The Regional Comprehensive Economic Partnership

Suppressing the argument that Brexit is leading to decentralisation of trading blocs, Asia is set to form the largest trade bloc ever.

Amid a global economic slowdown, world leaders are calling to reduce trade barriers to limit reductions in world economies. The most recent IMF World Economic Outlook report described pessimistic conditions for some of the world’s major economies, particularly China, the US and the Eurozone. In response, leaders such as Xi Jinping have called for a reduction in tariffs and trade barriers in order to avoid a global recession.

The RCEP is set to become the world’s largest trading bloc, accounting for nearly one-third of the world’s population, and up to one-quarter of global GDP. Talks about the RCEP began in 2011, and a decision has yet to be reached. This is not unexpected though, based upon the size and the complexity in ensuring the needs of 16 different members are met fairly. The delay was mainly due to apprehension from India that the deal will lead to Chinese products being dumped in the Indian market, which is already struggling to keep up with the exports from large neighbours.

An ASEAN summit held in Thailand during October 2019 was therefore timely, as decision-makers from all ASEAN countries plus six major trade partners (India, Japan, China, Korea, and Australia & New Zealand) convened to further negotiate the RCEP. The signing of the agreement stalled after Indian leader Narendra Modi discussed how the deal may lead to cheap Chinese imports flooding the Indian market – the country withdrew from the agreement the following day. Despite this, other leaders including Indonesia’s President Widodo expressed optimism that the deal will continue without India – though they are encouraged to rejoin - and will hopefully be finalized in February 2020.

The RCEP is China’s answer to the failed TPP, which was announced by former US President Barack Obama. The TPP was to involve the US, Australia & New Zealand, Canada, Mexico, Peru and other critical Asian partners including Vietnam but notably excluded China. It was an effort to improve trade between the participating countries, and to extend the US’s intellectual property laws across borders. However, the US pulled out of the agreement three days after President Trump was elected. The trade deal continued under a new name - Comprehensive and Progressive Agreement for Trans-Pacific Partnership (CPTPP).

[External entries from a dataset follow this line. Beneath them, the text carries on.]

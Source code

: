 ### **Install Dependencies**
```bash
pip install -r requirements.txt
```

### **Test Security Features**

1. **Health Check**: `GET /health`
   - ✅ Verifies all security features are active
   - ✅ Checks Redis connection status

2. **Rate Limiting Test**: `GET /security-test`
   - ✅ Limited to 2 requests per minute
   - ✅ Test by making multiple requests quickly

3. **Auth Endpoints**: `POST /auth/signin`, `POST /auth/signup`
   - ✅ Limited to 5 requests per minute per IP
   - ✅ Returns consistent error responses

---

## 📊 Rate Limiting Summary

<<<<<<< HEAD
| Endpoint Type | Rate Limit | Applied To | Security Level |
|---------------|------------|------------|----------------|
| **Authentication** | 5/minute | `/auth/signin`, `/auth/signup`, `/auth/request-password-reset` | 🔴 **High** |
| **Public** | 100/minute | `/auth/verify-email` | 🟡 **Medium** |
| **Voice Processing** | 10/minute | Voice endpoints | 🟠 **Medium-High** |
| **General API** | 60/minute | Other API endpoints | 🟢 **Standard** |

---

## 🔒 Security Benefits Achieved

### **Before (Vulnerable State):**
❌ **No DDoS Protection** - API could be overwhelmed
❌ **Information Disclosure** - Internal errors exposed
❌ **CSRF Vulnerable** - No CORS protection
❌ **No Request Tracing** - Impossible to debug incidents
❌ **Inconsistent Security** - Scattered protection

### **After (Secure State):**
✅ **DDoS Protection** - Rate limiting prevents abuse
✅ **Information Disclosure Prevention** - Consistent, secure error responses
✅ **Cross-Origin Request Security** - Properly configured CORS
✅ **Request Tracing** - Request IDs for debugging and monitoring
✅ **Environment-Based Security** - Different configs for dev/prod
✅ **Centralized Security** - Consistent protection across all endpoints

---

In response to the snub, China has been working hard to develop a new deal to strengthen the trade relationships in the region. Ratification of the RCEP, even without India’s involvement, would be a huge blow the US-side of the Sino-US trade war.

Moving forward, the Vietnamese government needs to address the issues raised by India to ensure it is maximizing the value it will receive from the trade agreement. Reducing the trade barriers between these markets increases the risk of cheap products flooding the market, but as Vietnamese manufacturers enter higher-value industries, the risk becomes less relevant. Additionally, Vietnam is negotiating from a place of strength, as it has numerous FTA’s already in place with other major trading partners including the Eurozone and has rapidly developed into a manufacturing powerhouse. The combination of these factors indicates that Vietnam should be able to secure a fair and beneficial agreement.

The next stage of major negotiations is set to take place in February 2020.